INPUT:

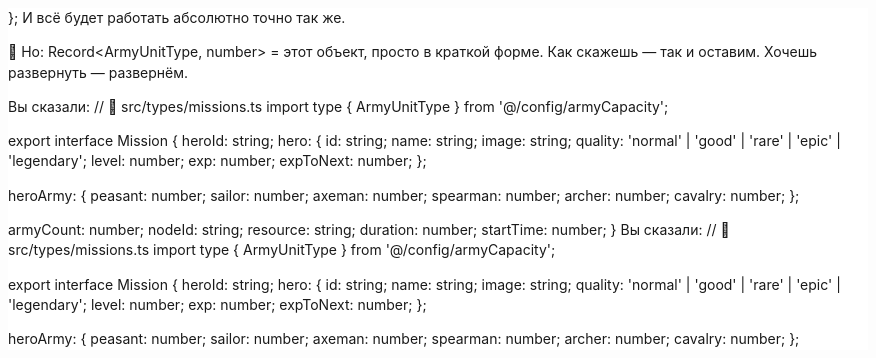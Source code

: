};
И всё будет работать абсолютно точно так же.

🧠 Но: Record<ArmyUnitType, number> = этот объект, просто в краткой форме.
Как скажешь — так и оставим. Хочешь развернуть — развернём.

Вы сказали:
// 📄 src/types/missions.ts
import type { ArmyUnitType } from '@/config/armyCapacity';

export interface Mission {
  heroId: string;
  hero: {
    id: string;
    name: string;
    image: string;
    quality: 'normal' | 'good' | 'rare' | 'epic' | 'legendary';
    level: number;
    exp: number;
    expToNext: number;
  };

  heroArmy: {
    peasant: number;
    sailor: number;
    axeman: number;
    spearman: number;
    archer: number;
    cavalry: number;
  };
  
  armyCount: number;
  nodeId: string;
  resource: string;
  duration: number;
  startTime: number;
}
Вы сказали:
// 📄 src/types/missions.ts
import type { ArmyUnitType } from '@/config/armyCapacity';

export interface Mission {
  heroId: string;
  hero: {
    id: string;
    name: string;
    image: string;
    quality: 'normal' | 'good' | 'rare' | 'epic' | 'legendary';
    level: number;
    exp: number;
    expToNext: number;
  };

  heroArmy: {
    peasant: number;
    sailor: number;
    axeman: number;
    spearman: number;
    archer: number;
    cavalry: number;
  };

AIM OF THE EXERCISE:
Please transcribe all of the entries word for word, with the pictures left out.

YOUR SOLUTION:
Source code

:};
И всё будет работать абсолютно точно так же.

🧠 Но: Record<ArmyUnitType, number> = этот объект, просто в краткой форме.
Как скажешь — так и оставим. Хочешь развернуть — развернём.

Вы сказали:
// 📄 src/types/missions.ts
import type { ArmyUnitType } from '@/config/armyCapacity';

export interface Mission {
  heroId: string;
  hero: {
    id: string;
    name: string;
    image: string;
    quality: 'normal' | 'good' | 'rare' | 'epic' | 'legendary';
    level: number;
    exp: number;
    expToNext: number;
  };

  heroArmy: {
    peasant: number;
    sailor: number;
    axeman: number;
    spearman: number;
    archer: number;
    cavalry: number;
  };
  
  armyCount: number;
  nodeId: string;
  resource: string;
  duration: number;
  startTime: number;
}
Вы сказали:
// 📄 src/types/missions.ts
import type { ArmyUnitType } from '@/config/armyCapacity';

export interface Mission {
  heroId: string;
  hero: {
    id: string;
    name: string;
    image: string;
    quality: 'normal' | 'good' | 'rare' | 'epic' | 'legendary';
    level: number;
    exp: number;
    expToNext: number;
  };

  heroArmy: {
    peasant: number;
    sailor: number;
    axeman: number;
    spearman: number;
    archer: number;
    cavalry: number;
  };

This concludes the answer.